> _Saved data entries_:
╔══

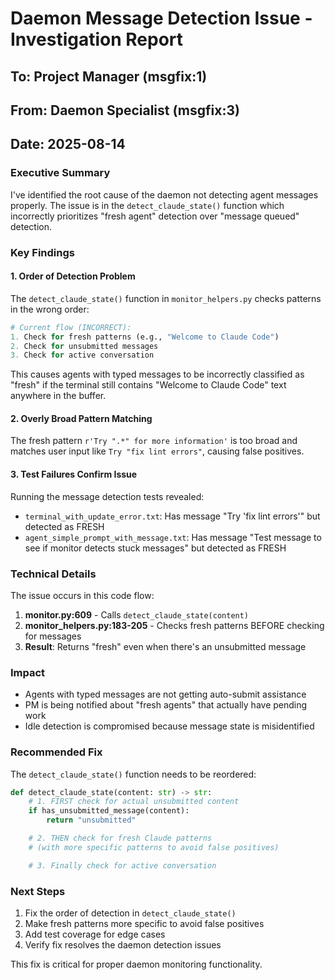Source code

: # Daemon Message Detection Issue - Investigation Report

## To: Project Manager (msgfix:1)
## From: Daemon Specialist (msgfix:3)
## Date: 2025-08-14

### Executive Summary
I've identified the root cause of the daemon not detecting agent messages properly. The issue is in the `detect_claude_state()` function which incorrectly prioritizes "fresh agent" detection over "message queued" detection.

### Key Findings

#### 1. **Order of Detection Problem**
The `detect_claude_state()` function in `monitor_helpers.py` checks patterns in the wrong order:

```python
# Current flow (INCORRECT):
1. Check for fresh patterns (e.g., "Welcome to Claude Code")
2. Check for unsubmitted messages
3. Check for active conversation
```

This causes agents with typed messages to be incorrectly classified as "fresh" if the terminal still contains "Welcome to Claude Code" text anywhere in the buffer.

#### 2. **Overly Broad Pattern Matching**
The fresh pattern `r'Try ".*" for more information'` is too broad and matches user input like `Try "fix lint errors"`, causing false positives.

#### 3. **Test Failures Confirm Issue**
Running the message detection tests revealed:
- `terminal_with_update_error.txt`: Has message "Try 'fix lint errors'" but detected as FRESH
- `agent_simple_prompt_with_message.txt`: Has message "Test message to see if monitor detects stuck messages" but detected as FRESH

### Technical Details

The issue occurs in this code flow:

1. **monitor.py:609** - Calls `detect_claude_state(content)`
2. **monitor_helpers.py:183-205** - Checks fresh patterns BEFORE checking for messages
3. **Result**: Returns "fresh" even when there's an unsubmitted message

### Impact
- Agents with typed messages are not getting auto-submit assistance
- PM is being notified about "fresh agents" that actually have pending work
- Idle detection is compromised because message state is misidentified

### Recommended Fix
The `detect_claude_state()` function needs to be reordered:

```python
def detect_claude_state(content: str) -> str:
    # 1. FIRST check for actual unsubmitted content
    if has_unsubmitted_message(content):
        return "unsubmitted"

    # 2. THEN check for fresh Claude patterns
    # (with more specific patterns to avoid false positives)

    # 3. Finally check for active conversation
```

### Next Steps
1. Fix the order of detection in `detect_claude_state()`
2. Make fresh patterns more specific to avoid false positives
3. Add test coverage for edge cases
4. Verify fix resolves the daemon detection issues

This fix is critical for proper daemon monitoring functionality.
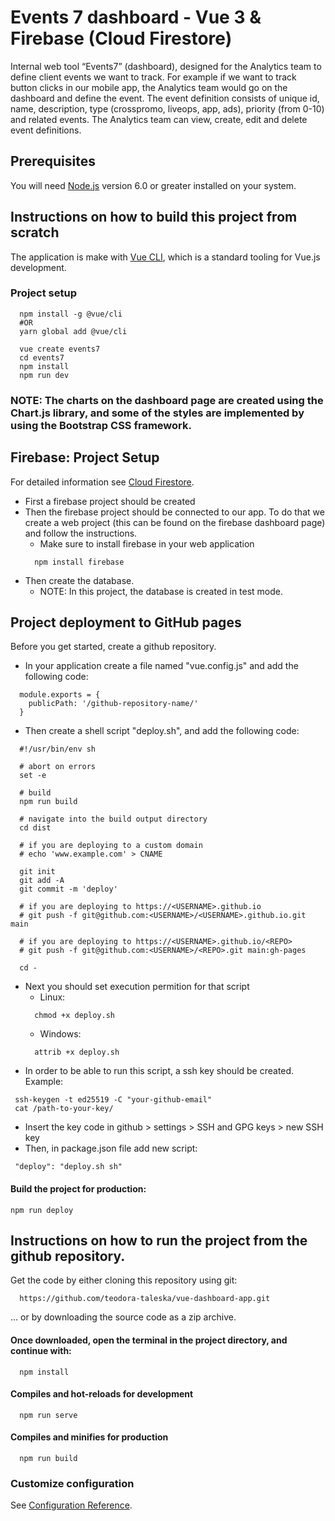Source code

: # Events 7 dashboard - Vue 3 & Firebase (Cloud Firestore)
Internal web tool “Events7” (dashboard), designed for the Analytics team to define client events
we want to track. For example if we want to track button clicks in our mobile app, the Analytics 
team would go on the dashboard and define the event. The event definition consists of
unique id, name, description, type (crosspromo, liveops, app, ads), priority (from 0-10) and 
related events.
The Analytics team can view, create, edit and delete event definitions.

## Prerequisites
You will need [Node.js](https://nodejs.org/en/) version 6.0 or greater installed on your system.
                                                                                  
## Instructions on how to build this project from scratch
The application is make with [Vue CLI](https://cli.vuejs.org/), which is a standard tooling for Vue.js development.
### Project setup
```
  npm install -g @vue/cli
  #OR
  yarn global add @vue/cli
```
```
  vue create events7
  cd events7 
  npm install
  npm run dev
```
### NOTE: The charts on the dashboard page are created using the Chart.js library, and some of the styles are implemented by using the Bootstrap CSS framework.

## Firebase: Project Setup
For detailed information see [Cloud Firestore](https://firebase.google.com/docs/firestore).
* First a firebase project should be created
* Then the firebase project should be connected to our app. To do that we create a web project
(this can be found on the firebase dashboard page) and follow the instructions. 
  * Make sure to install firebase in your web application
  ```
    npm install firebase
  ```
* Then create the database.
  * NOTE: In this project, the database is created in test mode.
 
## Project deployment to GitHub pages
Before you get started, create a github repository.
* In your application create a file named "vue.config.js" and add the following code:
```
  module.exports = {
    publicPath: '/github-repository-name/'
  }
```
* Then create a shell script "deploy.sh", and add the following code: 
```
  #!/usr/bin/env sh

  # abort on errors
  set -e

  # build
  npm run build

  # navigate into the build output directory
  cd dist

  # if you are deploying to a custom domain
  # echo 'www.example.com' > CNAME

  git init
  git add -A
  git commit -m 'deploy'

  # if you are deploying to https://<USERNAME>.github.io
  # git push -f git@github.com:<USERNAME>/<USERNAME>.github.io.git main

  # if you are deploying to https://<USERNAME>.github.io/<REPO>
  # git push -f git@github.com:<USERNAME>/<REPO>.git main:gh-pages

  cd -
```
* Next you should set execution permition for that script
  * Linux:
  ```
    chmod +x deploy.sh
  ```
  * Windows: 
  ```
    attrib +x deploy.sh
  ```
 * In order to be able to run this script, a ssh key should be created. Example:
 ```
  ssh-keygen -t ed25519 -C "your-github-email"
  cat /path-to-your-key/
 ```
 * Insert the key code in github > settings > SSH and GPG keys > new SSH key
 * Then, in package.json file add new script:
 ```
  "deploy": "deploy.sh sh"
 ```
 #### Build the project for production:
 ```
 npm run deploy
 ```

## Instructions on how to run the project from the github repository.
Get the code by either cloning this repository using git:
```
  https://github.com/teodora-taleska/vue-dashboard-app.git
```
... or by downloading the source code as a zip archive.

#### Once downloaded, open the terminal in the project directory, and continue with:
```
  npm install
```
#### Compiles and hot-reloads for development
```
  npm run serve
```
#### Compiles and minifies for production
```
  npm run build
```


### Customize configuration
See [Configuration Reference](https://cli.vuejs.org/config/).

╚══
╔══

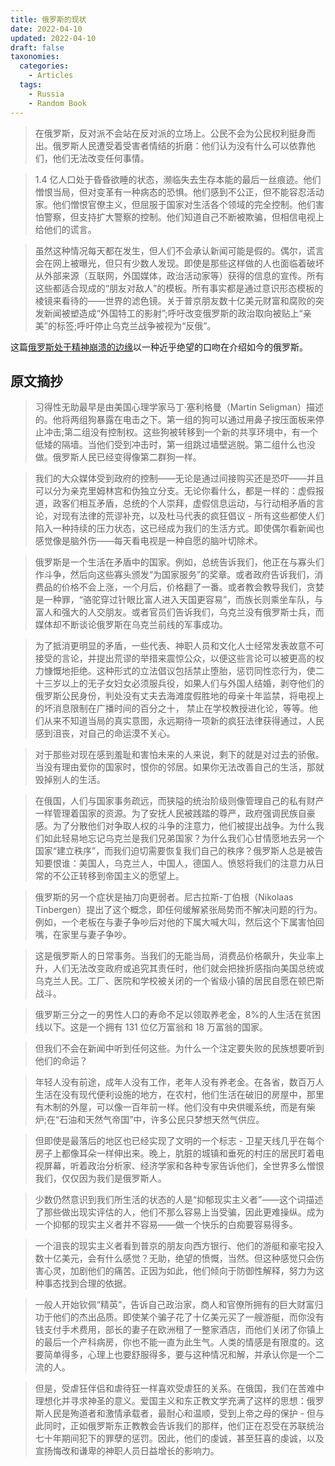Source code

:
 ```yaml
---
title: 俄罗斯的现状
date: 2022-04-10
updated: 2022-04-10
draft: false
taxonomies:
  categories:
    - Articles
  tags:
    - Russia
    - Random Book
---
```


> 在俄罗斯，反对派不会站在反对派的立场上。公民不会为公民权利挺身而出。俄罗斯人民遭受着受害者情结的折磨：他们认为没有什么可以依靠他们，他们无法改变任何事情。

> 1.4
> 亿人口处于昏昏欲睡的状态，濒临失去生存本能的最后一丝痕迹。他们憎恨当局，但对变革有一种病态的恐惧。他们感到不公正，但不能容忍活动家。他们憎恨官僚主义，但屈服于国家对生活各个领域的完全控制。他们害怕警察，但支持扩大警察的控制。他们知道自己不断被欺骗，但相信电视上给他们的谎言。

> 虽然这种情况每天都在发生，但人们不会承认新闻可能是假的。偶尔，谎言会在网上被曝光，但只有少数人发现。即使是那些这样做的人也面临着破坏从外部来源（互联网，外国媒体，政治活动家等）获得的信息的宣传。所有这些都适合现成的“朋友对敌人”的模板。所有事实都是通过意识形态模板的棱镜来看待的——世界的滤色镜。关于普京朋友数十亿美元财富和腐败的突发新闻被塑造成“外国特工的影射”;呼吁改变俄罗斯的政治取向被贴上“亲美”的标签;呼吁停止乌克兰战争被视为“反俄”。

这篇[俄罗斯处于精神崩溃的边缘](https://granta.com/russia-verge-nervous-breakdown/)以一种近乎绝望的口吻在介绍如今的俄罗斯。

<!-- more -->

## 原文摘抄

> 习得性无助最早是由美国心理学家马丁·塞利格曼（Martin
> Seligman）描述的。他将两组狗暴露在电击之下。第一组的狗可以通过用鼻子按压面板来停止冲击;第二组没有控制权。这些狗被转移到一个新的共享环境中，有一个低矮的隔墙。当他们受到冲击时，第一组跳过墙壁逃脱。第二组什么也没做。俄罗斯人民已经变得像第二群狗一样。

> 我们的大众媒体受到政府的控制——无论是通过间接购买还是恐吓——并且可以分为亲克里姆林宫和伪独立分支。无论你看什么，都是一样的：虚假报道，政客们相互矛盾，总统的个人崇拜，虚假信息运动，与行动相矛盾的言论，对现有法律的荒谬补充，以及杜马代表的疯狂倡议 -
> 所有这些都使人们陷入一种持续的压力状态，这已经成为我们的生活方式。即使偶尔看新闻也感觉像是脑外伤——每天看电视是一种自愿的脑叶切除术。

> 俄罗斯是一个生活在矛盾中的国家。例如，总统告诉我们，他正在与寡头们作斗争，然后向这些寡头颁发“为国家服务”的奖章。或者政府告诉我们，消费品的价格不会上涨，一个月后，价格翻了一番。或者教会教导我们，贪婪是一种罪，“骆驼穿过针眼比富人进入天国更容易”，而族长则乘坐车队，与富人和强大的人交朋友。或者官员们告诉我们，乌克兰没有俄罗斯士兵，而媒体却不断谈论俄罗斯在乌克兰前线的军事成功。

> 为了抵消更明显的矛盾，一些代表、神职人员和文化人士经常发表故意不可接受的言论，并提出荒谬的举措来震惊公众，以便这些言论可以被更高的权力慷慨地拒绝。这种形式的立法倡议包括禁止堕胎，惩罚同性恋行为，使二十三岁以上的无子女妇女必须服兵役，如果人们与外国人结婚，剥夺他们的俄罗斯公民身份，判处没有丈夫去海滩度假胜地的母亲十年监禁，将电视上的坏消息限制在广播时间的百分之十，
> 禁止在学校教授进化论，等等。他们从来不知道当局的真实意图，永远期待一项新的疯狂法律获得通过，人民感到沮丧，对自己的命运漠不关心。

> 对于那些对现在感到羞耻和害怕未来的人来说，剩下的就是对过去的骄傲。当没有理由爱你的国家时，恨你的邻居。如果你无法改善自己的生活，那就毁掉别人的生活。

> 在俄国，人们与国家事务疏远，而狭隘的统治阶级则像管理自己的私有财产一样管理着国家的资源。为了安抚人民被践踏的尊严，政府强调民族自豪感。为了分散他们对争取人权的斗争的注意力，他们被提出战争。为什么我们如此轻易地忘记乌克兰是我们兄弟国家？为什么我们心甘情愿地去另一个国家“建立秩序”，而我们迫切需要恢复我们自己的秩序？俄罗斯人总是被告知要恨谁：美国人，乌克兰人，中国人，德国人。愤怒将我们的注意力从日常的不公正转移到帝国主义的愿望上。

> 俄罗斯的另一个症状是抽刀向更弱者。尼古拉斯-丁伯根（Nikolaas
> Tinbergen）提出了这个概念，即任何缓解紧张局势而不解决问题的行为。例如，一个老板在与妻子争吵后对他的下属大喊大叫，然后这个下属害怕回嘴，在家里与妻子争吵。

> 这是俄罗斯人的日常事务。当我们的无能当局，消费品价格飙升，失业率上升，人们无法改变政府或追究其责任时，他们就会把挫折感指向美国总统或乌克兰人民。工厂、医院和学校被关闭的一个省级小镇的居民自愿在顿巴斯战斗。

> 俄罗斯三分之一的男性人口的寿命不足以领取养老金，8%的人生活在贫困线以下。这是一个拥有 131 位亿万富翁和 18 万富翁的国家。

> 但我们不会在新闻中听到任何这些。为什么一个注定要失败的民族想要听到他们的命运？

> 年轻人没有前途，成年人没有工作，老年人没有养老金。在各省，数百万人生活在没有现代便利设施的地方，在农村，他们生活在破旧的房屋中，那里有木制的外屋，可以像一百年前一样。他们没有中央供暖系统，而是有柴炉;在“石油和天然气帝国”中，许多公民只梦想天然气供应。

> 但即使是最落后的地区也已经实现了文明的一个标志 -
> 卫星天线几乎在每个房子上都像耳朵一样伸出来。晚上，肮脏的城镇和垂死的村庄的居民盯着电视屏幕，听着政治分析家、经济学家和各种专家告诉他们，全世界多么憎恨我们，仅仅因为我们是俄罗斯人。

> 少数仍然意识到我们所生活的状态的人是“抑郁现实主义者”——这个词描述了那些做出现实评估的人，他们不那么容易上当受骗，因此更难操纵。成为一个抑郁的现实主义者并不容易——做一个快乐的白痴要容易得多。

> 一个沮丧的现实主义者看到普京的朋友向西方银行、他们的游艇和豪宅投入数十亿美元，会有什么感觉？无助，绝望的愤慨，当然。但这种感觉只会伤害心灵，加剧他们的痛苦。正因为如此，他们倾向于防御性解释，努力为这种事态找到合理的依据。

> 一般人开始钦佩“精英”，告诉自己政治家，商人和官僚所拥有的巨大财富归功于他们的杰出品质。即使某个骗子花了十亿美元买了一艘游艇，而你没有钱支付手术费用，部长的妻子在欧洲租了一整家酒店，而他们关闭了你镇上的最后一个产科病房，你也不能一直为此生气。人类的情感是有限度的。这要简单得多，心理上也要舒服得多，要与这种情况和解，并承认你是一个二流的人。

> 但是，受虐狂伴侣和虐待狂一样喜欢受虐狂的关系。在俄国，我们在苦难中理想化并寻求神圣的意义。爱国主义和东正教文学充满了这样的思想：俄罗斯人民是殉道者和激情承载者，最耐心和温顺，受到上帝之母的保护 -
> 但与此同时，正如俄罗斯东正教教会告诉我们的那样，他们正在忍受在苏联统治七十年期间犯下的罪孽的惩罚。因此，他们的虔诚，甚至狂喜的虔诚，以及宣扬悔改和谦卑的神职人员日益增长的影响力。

╚══

> _WORK TO BE COMPLETED_:
Determine the number of lines in the entries that hold "directory". Reply with that number only.

> _TASK RESPONSE_:
2